E SABE que hoy coexisten en la Iglesia Católica, sin propiamente convivir, dos teologías que, acaso por el peso del inmenso prestigio del Papado romano, no han degenerado aún en dos “Iglesias” contrapuestas. Una, es la de la Iglesia tradicional, la de siempre, la de la Promesa y, por consiguiente, el Cuerpo Místico de Cristo, y que incluye a la Iglesia triunfante y la Iglesia Purgante y tiene al Papa por cabeza visible.
La otra es la Iglesia progresista, que ha roto las amarras con la Tradición, con la Cruz, con el Sacrificio, con los santos, con el Purgatorio, con el infierno (pues sí, la Iglesia también tiene un lazo con el infierno, aunque sea negativo), con el concepto tradicional de Vida Eterna, con la Parusía y con todo aquello que le recuerde su pertenencia al Cuerpo Místico del que Cristo es la cabeza y el Espíritu Santo el alma.

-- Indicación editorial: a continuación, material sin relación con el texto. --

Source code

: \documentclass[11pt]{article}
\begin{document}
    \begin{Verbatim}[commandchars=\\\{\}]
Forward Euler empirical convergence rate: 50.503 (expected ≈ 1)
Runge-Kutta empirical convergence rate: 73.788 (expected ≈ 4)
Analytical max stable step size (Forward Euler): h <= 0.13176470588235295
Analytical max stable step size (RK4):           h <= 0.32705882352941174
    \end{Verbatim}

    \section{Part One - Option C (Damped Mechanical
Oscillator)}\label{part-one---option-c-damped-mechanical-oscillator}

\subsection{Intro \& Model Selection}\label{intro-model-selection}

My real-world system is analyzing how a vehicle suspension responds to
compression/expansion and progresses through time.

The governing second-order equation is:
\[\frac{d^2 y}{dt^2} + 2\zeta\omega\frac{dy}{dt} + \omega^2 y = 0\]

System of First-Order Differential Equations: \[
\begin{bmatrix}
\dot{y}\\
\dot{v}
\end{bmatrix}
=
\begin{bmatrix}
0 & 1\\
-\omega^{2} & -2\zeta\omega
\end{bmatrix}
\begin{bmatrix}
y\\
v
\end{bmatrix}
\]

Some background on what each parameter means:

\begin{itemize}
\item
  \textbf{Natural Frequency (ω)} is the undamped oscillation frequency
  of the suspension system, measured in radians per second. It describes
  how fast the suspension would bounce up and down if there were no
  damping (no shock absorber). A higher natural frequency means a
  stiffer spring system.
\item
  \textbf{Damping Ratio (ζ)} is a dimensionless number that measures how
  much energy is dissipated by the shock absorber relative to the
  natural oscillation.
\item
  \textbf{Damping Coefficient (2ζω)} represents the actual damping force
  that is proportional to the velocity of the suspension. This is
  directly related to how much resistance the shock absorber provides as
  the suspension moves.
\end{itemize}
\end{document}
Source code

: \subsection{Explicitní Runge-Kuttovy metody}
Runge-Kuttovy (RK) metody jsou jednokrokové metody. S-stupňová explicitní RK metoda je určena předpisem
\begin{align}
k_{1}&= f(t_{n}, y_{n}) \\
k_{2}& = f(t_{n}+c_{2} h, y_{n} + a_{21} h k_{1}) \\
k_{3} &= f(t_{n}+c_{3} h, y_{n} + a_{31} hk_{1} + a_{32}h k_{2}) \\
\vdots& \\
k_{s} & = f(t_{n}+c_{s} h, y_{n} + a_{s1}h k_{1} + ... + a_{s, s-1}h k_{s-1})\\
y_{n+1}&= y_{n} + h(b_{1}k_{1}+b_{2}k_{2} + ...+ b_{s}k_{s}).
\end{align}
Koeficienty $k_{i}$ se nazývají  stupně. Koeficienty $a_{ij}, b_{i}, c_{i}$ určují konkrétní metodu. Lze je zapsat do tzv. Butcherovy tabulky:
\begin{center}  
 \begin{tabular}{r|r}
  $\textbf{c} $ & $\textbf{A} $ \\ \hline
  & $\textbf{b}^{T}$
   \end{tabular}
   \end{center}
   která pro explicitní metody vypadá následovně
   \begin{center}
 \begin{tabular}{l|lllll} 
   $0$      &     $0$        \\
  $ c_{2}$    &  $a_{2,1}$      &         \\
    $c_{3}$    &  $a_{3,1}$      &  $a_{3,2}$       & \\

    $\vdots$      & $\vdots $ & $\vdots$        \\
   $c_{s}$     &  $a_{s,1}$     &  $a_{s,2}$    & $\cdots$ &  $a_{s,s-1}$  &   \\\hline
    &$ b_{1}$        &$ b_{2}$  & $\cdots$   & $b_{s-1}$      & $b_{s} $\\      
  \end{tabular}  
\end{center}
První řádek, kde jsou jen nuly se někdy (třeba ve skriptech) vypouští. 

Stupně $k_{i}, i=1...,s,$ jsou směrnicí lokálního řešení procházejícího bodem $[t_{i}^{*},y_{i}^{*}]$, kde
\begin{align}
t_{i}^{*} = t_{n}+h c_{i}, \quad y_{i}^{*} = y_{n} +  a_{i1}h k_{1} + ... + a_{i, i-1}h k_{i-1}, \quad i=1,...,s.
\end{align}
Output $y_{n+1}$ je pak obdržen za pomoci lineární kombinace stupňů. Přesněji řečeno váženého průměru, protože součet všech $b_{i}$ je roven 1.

Las actuales circunstancias han acercado peligrosamente al Romano Pontífice a la situación de tener que elegir una de ambas por que, como era previsible, la segunda teología, la progresista, no necesita un Papado, ni un Papa, al cual ve como un lastre a su resuelto camino de secularización y, por consecuencia, no reconoce en la soberanía petrina lo que ella es, una potestad vicaria de Cristo, sino como una mera prelatura de honor que se ha convertido, por arte del birlibirloque, en la mera “vicaría de Pedro”.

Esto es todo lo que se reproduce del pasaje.